- What you should do
All of the entries below must be copied out exactly.

- Input
<<<<
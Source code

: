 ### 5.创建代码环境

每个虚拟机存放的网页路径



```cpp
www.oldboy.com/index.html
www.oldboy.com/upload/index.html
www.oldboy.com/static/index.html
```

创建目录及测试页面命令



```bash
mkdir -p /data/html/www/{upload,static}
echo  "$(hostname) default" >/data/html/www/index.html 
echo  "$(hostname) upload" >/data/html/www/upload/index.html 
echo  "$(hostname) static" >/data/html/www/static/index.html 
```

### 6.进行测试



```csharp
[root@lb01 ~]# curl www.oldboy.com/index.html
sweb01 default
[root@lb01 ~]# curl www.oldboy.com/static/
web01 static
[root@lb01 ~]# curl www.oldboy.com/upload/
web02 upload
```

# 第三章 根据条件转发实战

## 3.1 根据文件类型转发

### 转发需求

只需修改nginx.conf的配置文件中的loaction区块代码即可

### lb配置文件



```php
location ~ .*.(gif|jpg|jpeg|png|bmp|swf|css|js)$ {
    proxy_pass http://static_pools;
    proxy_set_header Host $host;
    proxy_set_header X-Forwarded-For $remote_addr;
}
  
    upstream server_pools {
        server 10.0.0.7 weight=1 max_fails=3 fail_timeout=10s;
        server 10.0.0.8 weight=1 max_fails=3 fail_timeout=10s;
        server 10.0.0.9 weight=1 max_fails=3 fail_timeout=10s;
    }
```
>>>>
- Answer to this problem
Source code

: ### 5.创建代码环境

每个虚拟机存放的网页路径



```cpp
www.oldboy.com/index.html
www.oldboy.com/upload/index.html
www.oldboy.com/static/index.html
```

创建目录及测试页面命令



```bash
mkdir -p /data/html/www/{upload,static}
echo  "$(hostname) default" >/data/html/www/index.html 
echo  "$(hostname) upload" >/data/html/www/upload/index.html 
echo  "$(hostname) static" >/data/html/www/static/index.html 
```

### 6.进行测试



```csharp
[root@lb01 ~]# curl www.oldboy.com/index.html
sweb01 default
[root@lb01 ~]# curl www.oldboy.com/static/
web01 static
[root@lb01 ~]# curl www.oldboy.com/upload/
web02 upload
```

# 第三章 根据条件转发实战

## 3.1 根据文件类型转发

### 转发需求

只需修改nginx.conf的配置文件中的loaction区块代码即可

### lb配置文件



```php
location ~ .*.(gif|jpg|jpeg|png|bmp|swf|css|js)$ {
    proxy_pass http://static_pools;
    proxy_set_header Host $host;
    proxy_set_header X-Forwarded-For $remote_addr;
}
  
    upstream server_pools {
        server 10.0.0.7 weight=1 max_fails=3 fail_timeout=10s;
        server 10.0.0.8 weight=1 max_fails=3 fail_timeout=10s;
        server 10.0.0.9 weight=1 max_fails=3 fail_timeout=10s;
    }
```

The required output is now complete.